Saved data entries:
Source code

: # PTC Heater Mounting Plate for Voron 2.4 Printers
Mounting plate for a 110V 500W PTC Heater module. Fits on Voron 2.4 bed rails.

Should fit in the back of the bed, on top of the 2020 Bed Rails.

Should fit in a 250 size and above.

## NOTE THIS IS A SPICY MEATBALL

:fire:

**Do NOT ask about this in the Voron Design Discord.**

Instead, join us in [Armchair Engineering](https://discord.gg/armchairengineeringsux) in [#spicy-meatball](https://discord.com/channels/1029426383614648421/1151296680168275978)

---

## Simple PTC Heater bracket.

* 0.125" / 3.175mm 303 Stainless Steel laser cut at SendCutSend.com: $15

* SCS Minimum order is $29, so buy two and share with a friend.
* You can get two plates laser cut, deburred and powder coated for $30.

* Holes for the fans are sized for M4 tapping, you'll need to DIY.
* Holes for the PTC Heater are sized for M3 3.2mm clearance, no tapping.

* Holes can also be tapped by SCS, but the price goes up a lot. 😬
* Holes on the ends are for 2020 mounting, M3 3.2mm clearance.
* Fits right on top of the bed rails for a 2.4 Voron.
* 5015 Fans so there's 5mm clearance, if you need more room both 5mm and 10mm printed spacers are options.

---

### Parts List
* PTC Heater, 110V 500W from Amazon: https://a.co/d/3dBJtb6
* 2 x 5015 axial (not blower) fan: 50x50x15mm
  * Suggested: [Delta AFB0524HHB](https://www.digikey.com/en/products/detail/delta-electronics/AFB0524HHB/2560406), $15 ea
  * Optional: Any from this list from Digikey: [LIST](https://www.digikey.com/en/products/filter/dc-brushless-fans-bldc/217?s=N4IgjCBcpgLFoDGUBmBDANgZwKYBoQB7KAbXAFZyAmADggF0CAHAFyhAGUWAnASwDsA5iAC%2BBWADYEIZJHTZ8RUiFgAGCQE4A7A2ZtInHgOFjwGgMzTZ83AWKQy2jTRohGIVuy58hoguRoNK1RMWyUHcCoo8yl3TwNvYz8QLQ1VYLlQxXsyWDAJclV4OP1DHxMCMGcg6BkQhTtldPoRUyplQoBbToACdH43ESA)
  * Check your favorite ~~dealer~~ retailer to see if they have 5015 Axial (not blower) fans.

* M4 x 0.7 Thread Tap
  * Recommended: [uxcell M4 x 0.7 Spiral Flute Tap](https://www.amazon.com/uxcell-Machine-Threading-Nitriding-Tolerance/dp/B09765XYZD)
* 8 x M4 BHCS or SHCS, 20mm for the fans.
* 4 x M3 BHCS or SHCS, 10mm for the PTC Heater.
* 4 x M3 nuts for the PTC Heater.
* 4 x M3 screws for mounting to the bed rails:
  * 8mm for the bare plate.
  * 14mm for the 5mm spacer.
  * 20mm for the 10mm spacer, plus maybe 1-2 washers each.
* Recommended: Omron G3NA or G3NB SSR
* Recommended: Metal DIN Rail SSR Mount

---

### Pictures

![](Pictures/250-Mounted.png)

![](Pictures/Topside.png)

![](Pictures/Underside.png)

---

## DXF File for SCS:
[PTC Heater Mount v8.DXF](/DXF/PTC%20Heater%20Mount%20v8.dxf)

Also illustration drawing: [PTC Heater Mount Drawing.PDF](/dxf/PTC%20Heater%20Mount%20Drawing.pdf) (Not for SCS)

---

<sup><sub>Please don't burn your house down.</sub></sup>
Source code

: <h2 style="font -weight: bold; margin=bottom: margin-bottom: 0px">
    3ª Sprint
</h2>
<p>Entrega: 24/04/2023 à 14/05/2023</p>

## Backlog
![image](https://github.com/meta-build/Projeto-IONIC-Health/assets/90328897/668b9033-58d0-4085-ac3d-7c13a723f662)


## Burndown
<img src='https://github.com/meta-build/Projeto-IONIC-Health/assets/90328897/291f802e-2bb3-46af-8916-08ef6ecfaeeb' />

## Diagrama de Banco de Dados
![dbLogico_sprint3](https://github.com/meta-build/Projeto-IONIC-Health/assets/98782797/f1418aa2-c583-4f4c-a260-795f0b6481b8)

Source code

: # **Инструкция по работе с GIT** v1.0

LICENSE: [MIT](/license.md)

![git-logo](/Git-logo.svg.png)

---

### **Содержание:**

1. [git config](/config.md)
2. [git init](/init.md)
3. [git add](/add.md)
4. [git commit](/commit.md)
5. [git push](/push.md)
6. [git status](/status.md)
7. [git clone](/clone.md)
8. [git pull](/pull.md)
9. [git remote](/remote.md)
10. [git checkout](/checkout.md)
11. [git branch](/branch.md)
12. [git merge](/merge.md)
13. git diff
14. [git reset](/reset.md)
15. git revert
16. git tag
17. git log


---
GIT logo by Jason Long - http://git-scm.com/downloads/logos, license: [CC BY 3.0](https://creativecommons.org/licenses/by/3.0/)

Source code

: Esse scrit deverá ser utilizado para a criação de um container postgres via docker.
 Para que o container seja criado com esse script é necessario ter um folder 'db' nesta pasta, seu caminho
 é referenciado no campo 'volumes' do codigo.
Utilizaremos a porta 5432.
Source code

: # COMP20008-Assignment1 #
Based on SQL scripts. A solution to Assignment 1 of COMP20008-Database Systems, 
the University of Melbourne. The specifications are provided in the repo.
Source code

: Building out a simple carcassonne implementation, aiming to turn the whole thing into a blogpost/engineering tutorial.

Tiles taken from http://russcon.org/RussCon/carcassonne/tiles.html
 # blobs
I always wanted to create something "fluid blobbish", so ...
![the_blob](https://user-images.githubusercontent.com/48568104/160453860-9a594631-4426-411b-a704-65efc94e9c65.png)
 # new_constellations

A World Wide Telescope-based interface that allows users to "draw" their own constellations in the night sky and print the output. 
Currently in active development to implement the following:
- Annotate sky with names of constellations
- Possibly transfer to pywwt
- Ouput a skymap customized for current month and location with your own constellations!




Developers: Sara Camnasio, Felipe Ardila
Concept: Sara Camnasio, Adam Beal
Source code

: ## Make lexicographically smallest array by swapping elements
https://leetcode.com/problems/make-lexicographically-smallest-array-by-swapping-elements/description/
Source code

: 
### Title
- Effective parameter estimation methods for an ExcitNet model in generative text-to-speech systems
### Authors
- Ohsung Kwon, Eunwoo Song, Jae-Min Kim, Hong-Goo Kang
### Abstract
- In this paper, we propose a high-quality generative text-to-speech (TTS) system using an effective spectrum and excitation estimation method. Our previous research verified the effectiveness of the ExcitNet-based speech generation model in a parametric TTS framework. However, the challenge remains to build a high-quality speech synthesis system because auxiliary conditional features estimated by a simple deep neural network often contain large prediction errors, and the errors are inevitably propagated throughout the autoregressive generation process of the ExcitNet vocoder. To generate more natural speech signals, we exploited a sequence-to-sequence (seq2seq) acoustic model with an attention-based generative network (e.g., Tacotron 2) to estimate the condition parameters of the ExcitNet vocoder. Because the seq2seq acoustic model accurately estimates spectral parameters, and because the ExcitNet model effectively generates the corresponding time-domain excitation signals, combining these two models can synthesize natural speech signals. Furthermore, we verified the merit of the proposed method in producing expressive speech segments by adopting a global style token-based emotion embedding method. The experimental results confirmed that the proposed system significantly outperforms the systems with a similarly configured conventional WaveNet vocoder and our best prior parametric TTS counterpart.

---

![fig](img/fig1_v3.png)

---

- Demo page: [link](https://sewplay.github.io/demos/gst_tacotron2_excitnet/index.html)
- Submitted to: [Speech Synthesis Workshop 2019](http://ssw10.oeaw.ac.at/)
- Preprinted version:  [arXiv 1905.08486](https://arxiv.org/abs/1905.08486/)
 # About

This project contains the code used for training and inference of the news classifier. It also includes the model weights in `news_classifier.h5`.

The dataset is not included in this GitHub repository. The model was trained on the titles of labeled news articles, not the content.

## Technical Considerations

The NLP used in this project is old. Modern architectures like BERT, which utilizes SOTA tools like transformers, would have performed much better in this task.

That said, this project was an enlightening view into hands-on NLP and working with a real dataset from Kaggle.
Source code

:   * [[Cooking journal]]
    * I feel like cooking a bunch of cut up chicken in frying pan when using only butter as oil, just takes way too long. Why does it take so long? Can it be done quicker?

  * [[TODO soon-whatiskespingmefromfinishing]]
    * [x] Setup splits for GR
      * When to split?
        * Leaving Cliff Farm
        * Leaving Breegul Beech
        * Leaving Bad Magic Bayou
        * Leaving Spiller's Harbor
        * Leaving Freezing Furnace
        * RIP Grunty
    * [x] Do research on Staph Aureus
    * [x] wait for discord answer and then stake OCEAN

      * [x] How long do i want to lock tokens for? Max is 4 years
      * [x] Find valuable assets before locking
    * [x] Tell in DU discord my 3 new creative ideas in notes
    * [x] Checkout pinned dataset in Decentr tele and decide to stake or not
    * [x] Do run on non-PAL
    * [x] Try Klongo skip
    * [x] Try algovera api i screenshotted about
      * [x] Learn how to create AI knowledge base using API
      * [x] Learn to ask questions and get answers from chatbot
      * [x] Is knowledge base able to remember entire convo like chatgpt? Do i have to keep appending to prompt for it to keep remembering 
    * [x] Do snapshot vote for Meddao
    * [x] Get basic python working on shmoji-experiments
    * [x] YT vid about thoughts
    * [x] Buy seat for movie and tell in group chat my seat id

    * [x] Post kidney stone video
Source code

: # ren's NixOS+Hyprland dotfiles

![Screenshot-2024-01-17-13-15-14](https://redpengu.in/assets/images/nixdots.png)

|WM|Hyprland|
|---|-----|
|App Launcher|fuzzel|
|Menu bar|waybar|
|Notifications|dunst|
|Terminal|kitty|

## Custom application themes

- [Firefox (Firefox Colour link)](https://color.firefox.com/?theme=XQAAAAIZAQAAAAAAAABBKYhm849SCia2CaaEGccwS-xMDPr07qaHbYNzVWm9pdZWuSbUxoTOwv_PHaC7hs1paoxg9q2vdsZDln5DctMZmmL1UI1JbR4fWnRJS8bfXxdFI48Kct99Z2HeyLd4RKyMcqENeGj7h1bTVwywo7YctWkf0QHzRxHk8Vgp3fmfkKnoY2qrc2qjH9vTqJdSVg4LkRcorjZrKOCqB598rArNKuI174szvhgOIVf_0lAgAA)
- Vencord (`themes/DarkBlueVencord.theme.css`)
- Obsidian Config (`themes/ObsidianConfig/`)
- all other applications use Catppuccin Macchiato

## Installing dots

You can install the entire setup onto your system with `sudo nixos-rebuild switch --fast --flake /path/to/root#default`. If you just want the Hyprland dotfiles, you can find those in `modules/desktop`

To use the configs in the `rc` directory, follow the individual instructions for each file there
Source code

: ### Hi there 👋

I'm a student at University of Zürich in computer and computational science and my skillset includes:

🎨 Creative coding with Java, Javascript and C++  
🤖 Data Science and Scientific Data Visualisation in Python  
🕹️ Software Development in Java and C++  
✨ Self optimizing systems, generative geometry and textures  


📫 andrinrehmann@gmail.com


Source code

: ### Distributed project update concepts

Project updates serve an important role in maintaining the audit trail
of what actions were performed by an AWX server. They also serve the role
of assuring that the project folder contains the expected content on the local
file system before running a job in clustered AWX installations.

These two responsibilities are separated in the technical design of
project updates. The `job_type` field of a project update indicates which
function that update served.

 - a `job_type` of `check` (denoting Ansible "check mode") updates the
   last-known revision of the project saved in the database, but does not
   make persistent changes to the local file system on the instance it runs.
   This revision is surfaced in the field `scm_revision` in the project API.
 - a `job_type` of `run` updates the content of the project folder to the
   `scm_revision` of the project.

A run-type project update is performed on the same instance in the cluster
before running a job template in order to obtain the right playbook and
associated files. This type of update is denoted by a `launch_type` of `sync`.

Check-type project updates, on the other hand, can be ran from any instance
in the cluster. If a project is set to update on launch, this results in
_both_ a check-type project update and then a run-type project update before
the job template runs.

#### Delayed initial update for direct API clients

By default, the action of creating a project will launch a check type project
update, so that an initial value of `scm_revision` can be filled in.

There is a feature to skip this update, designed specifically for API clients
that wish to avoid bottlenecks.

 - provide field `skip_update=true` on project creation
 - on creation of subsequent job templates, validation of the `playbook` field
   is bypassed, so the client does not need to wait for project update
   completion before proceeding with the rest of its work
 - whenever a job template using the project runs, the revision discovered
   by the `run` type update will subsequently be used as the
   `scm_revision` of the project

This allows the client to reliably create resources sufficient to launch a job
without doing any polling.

WHAT THE TASK REQUIRES
Count how many lines above hold the word "instance", then reply with that number alone.

ANSWER AREA
3